Amy - Mar 11, 2010 7:39:17 am PST #13037 of 23273
Because books.

smonster, I saw the title of the show before and thought I was in Movies until you started describing it. I've never even heard of it. It sounds appalling.


kat perez - Mar 11, 2010 8:12:57 am PST #13038 of 23273
"We have trust issues." Mylar

I couldn't even make it through the commercials for that Tinsley Mortimer show. Gah. I mean, how old do you have to get before you can no longer be called a "socialite"? That fool was born in 1976. She's in her 30s. That kind of behavior is unacceptable at any age, but at her age? Just no. I refuse.


smonster - Mar 11, 2010 8:18:20 am PST #13039 of 23273
We won’t stop until everyone is gay.

Actually, she was behaving much better than the others, from what little I saw. And there was behind the back snark about her age and newly-single status.


kat perez - Mar 11, 2010 8:21:35 am PST #13040 of 23273
"We have trust issues." Mylar

But why does she even have those others amongst her circle of friends? People who think it's acceptable to throw drinks out of limos, treat service people like shit, hit mommy up for more money than most people make in a year and then blow it all in one night, who actively campaign for white folks right to use the "n" word? There has to be a better class of rich, snooty people for her to hang out with.


smonster - Mar 11, 2010 8:48:15 am PST #13041 of 23273
We won’t stop until everyone is gay.

True enough.

NY Mag's post about it is pretty funny, and has some more choice WTF lines and moments. [link]

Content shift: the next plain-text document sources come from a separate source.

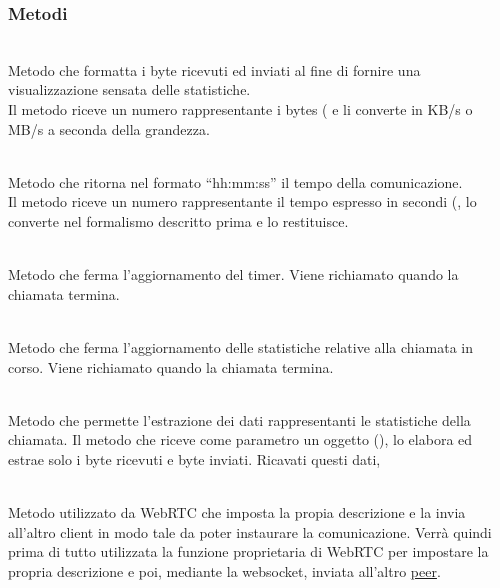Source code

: \subsubsection*{Metodi}
\begin{description}
\item{}\\
Metodo che formatta i byte ricevuti ed inviati al fine di fornire una visualizzazione sensata delle statistiche.\\
Il metodo riceve un numero rappresentante i bytes ( e li converte in KB/s o MB/s a seconda della grandezza.

\item{}\\
Metodo che ritorna nel formato ``hh:mm:ss'' il tempo della comunicazione.\\
Il metodo riceve un numero rappresentante il tempo espresso in secondi (, lo converte nel formalismo descritto prima e lo restituisce.

\item{}\\
Metodo che ferma l'aggiornamento del timer. Viene richiamato quando la chiamata termina.

\item{}\\
Metodo che ferma l'aggiornamento delle statistiche relative alla chiamata in corso. Viene richiamato quando la chiamata termina.

\item{}\\
 Metodo che permette l'estrazione dei dati rappresentanti le statistiche della chiamata. Il metodo che riceve come parametro un oggetto (), lo elabora ed estrae solo i byte ricevuti e byte inviati. Ricavati questi dati, 
 
\item{}\\
Metodo utilizzato da WebRTC che imposta la propia descrizione e la invia all'altro client in modo tale da poter instaurare la comunicazione. Verrà quindi prima di tutto utilizzata la funzione proprietaria di WebRTC  per impostare la propria descrizione e poi, mediante la websocket, inviata all'altro \underline{peer}.
 

\end{description}
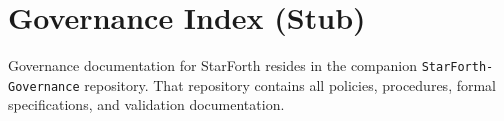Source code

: 

\section{Governance Index (Stub)}

Governance documentation for StarForth resides in the companion
\texttt{StarForth-Governance} repository. That repository contains all policies,
procedures, formal specifications, and validation documentation.

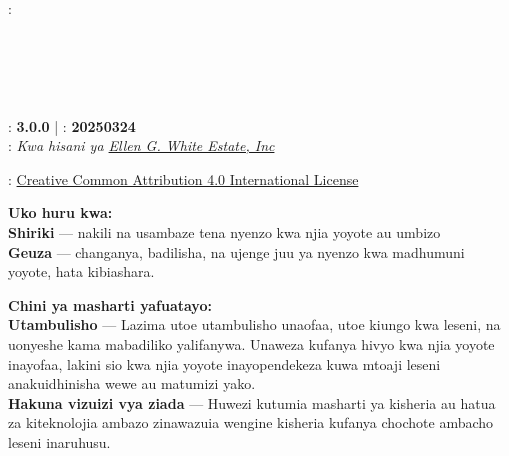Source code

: \clearpage %

{\small
\setlength{\parindent}{0em}\setlength{\parskip}{1em}

{\large \emcap{\booktitle}}

: \textbf{\authorname} \\
\ifx\editor\undefined\else\if\relax\detokenize\expandafter{\editor}\relax{} \\ \fi\fi
\ifx\translatedby\undefined\else\if\relax\detokenize\expandafter{\translatedby}\relax{} \\ \fi\fi
\ifx\publisher\undefined\else\if\relax\detokenize\expandafter{\publisher}\relax{} \\ \fi\fi
\ifx\publishingplace\undefined\else\if\relax\detokenize\expandafter{\publishingplace}\relax{} \\ \fi\fi
\ifx\isbn\undefined\else\if\relax\detokenize\expandafter{\isbn}\relax{} \\ \fi\fi
{}: \textbf{3.0.0} | : \textbf{20250324} \\
: \textit{Kwa hisani ya \href{https://ellenwhite.org/}{Ellen G. White Estate, Inc}}

\vfill

: \ifepub\else\ccby{}\fi \href{https://creativecommons.org/licenses/by/4.0/}{Creative Common Attribution 4.0 International License}

\textbf{Uko huru kwa:} \\
\textbf{Shiriki} — nakili na usambaze tena nyenzo kwa njia yoyote au
umbizo \\
\textbf{Geuza} — changanya, badilisha, na ujenge juu ya nyenzo kwa madhumuni yoyote, hata kibiashara.

\textbf{Chini ya masharti yafuatayo:} \\
\textbf{Utambulisho} — Lazima utoe utambulisho unaofaa, utoe kiungo kwa leseni, na uonyeshe kama mabadiliko yalifanywa. Unaweza kufanya hivyo kwa njia yoyote inayofaa, lakini sio kwa njia yoyote inayopendekeza kuwa mtoaji leseni anakuidhinisha wewe au matumizi yako. \\
\textbf{Hakuna vizuizi vya ziada} — Huwezi kutumia masharti ya kisheria au hatua za kiteknolojia ambazo zinawazuia wengine kisheria kufanya chochote ambacho leseni inaruhusu.

}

megan walker - Mar 11, 2010 4:19:32 pm PST #13042 of 23273
"What kind of magical sunshine and lollipop world do you live in? Because you need to be medicated."-SFist

You can be a socialite at any age; however, no true socialite would agree to be on a reality TV show.


Aims - Mar 11, 2010 5:59:08 pm PST #13043 of 23273
Shit's all sorts of different now.

PR: I KNEW IT! The instant he a) called the hubby and b) made a suit I KNEW he was going home.